The Innovation That Defined the Brand
In 1957, Nokona introduced the first baseball glove made with kangaroo leather — the first manufacturer to use kangaroo hide in glove production. The technical logic was sound: kangaroo hide is lighter than cowhide at equivalent thickness, has higher tensile strength per unit of weight than virtually any comparable hide, and resists moisture absorption. For a baseball glove, those properties mean a lighter feel with excellent durability — qualities that players at the highest levels recognized immediately.
The kangaroo-leather innovation arrived at a pivotal moment. Through the 1960s and 1970s, the major American glove brands — Rawlings, Wilson, Spalding — were moving production to Asia, where labor costs made offshore manufacturing financially irresistible. Brand after brand shifted. Nokona did not. The decision carried a real cost: Nokona gloves were more expensive than offshore alternatives, which constrained their share of the mass consumer market. But it also built a brand identity that proved increasingly durable. In a market segment defined by players who cared about craft, "Made in Nocona, Texas" carried genuine weight.
The Fire and What Followed
On July 18, 2006, the Nokona factory burned to the ground. Losses exceeded $5,000,000. For a company of Nokona's scale, this was potentially existential. The company's response became one of the defining stories of its institutional character: Nokona resumed production within ten days of the fire. No employee lost wages. The company relocated temporarily to the Old Nocona Boot Factory — the former Enid Justin facility — before moving to a new production site. That the leather infrastructure of one Nocona enterprise could temporarily sustain another illustrates how deeply the town's industrial identity is embedded in its built environment.
A Century, Nearly Complete
Rob Storey, third-generation, assumed leadership in 1992 and made the American-made positioning an explicit brand identity rather than an inherited default. By then, Rawlings had moved virtually all production overseas. Wilson had followed. The mass market was dominated by Asian-manufactured gloves.
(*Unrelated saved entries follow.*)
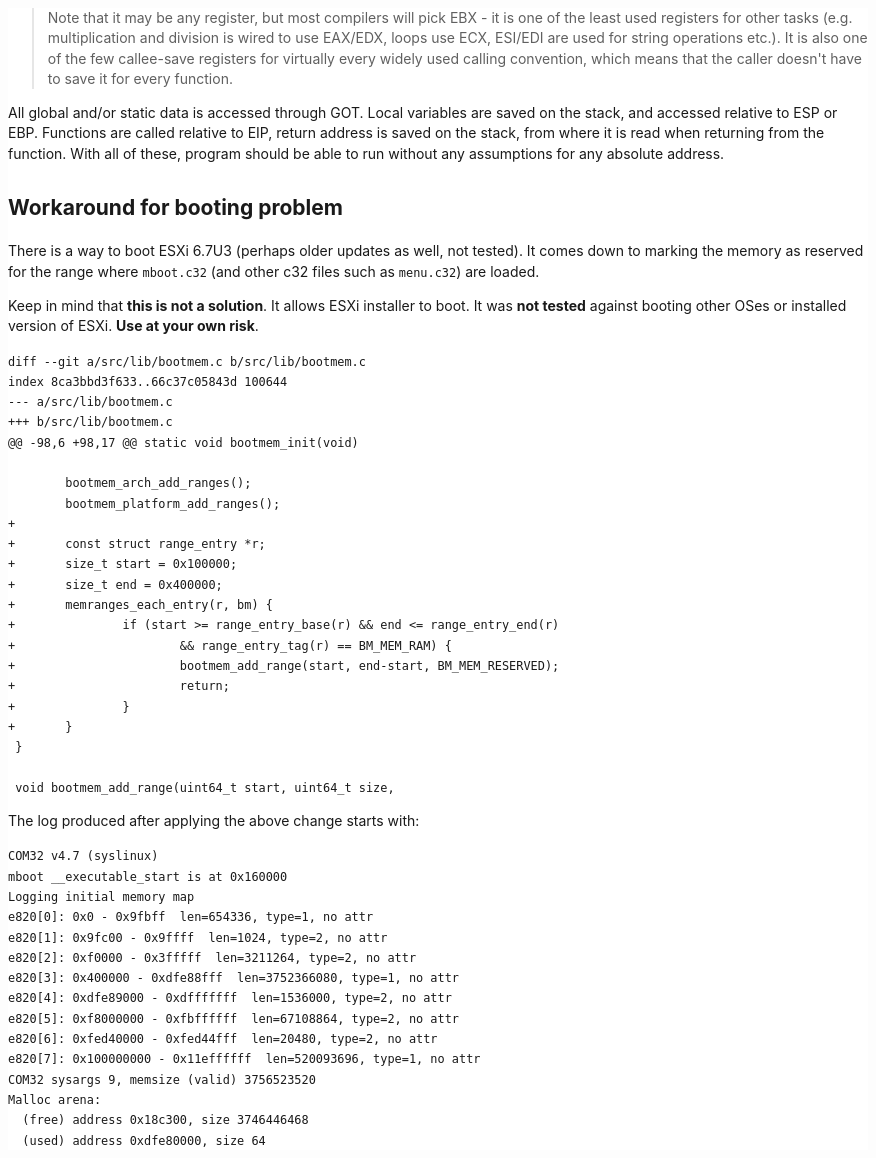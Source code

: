 > Note that it may be any register, but most compilers will pick EBX - it is one
> of the least used registers for other tasks (e.g. multiplication and division
> is wired to use EAX/EDX, loops use ECX, ESI/EDI are used for string operations
> etc.). It is also one of the few callee-save registers for virtually every
> widely used calling convention, which means that the caller doesn't have to
> save it for every function.

All global and/or static data is accessed through GOT. Local variables are saved
on the stack, and accessed relative to ESP or EBP. Functions are called relative
to EIP, return address is saved on the stack, from where it is read when
returning from the function. With all of these, program should be able to run
without any assumptions for any absolute address.

## Workaround for booting problem

There is a way to boot ESXi 6.7U3 (perhaps older updates as well, not tested).
It comes down to marking the memory as reserved for the range where `mboot.c32`
(and other c32 files such as `menu.c32`) are loaded.

Keep in mind that **this is not a solution**. It allows ESXi installer to boot.
It was **not tested** against booting other OSes or installed version of ESXi.
**Use at your own risk**.

```
diff --git a/src/lib/bootmem.c b/src/lib/bootmem.c
index 8ca3bbd3f633..66c37c05843d 100644
--- a/src/lib/bootmem.c
+++ b/src/lib/bootmem.c
@@ -98,6 +98,17 @@ static void bootmem_init(void)
 
        bootmem_arch_add_ranges();
        bootmem_platform_add_ranges();
+
+       const struct range_entry *r;
+       size_t start = 0x100000;
+       size_t end = 0x400000;
+       memranges_each_entry(r, bm) {
+               if (start >= range_entry_base(r) && end <= range_entry_end(r)
+                       && range_entry_tag(r) == BM_MEM_RAM) {
+                       bootmem_add_range(start, end-start, BM_MEM_RESERVED);
+                       return;
+               }
+       }
 }
 
 void bootmem_add_range(uint64_t start, uint64_t size,
```

The log produced after applying the above change starts with:

```
COM32 v4.7 (syslinux)
mboot __executable_start is at 0x160000
Logging initial memory map
e820[0]: 0x0 - 0x9fbff  len=654336, type=1, no attr
e820[1]: 0x9fc00 - 0x9ffff  len=1024, type=2, no attr
e820[2]: 0xf0000 - 0x3fffff  len=3211264, type=2, no attr
e820[3]: 0x400000 - 0xdfe88fff  len=3752366080, type=1, no attr
e820[4]: 0xdfe89000 - 0xdfffffff  len=1536000, type=2, no attr
e820[5]: 0xf8000000 - 0xfbffffff  len=67108864, type=2, no attr
e820[6]: 0xfed40000 - 0xfed44fff  len=20480, type=2, no attr
e820[7]: 0x100000000 - 0x11effffff  len=520093696, type=1, no attr
COM32 sysargs 9, memsize (valid) 3756523520
Malloc arena:
  (free) address 0x18c300, size 3746446468
  (used) address 0xdfe80000, size 64
```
In that context, Nokona's domestic manufacturing was not merely tradition — it was a competitive differentiator that no offshore-sourced brand could claim.
The Nocona Economic Development Corporation identifies Nokona as one of the town's signature heritage enterprises, alongside baseball great Charlie Robertson — who grew up in Nocona and pitched one of the seventeen perfect games in major league history on April 30, 1922 — and rodeo champion Ruth Roach Salmon. The Tales 'N' Trails Museum in Nocona, which opened in 2010 after fifteen years of community fundraising, includes Nokona in its leather-industry exhibits alongside the Justin and Nocona Boot companies.
Nokona has been producing gloves in Nocona, Texas, for nearly one hundred years. Through depression, wartime conversion, overseas competitive pressure, and a factory-destroying fire, the company has maintained domestic manufacturing in a town of three thousand people. That is, in the context of American manufacturing history, a remarkable thing.
“The company's identity as one of the last American baseball glove manufacturers is not a nostalgia claim; it is an accurate description of market reality.”